A aromaterapeuta afirma que o tratamento pode ser usado ainda em canis para controle de microrganismos, mosquitos, carrapatos e pulgas.

Cuidados na aplicação da aromaterapia
Luciane alerta que se deve tomar alguns cuidados na aplicação da aromaterapia nos animais: quando se escolhe produtos para inalação, aplicação ou um tratamento específico deve-se verificar primeiro suas certificações, pois isso atesta a qualidade do produto que será usado. “Os animais possuem muito mais receptores olfatórios que nós humanos. Portanto, deve-se usar dosagens mínimas e tentar trabalhar com aromas não muito fortes”, recomenda.

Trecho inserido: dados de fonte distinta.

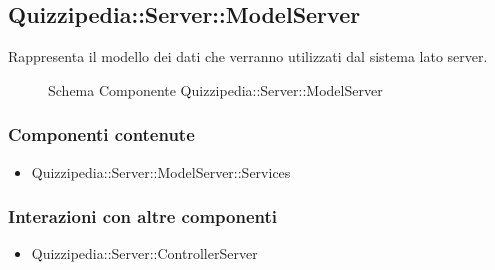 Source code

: \subsection{Quizzipedia::Server::ModelServer}
Rappresenta il modello dei dati che verranno utilizzati dal sistema lato server.
\begin{figure}[H]
\centering
\noindent{}
\caption[Quizzipedia::Server::ModelServer]{Schema Componente Quizzipedia::Server::ModelServer}
\end{figure}
\subsubsection{Componenti contenute}
\begin{itemize}
\item Quizzipedia::Server::ModelServer::Services
\end{itemize}
\subsubsection{Interazioni con altre componenti}
\begin{itemize}
\item Quizzipedia::Server::ControllerServer
\end{itemize}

A frequência em que é feita a aromaterapia depende do problema do animal. Luciane dá alguns exemplos. “Em xampus, o tratamento pode ser feito de 15 em 15 dias. Se for fungo ou ferimentos infectados, deverá ser aplicado três vezes ao dia até melhorar. No caso de algum desequilíbrio emocional, como agitação ou depressão do animal, deverá ser usado duas vezes ao dia durante 20 dias”.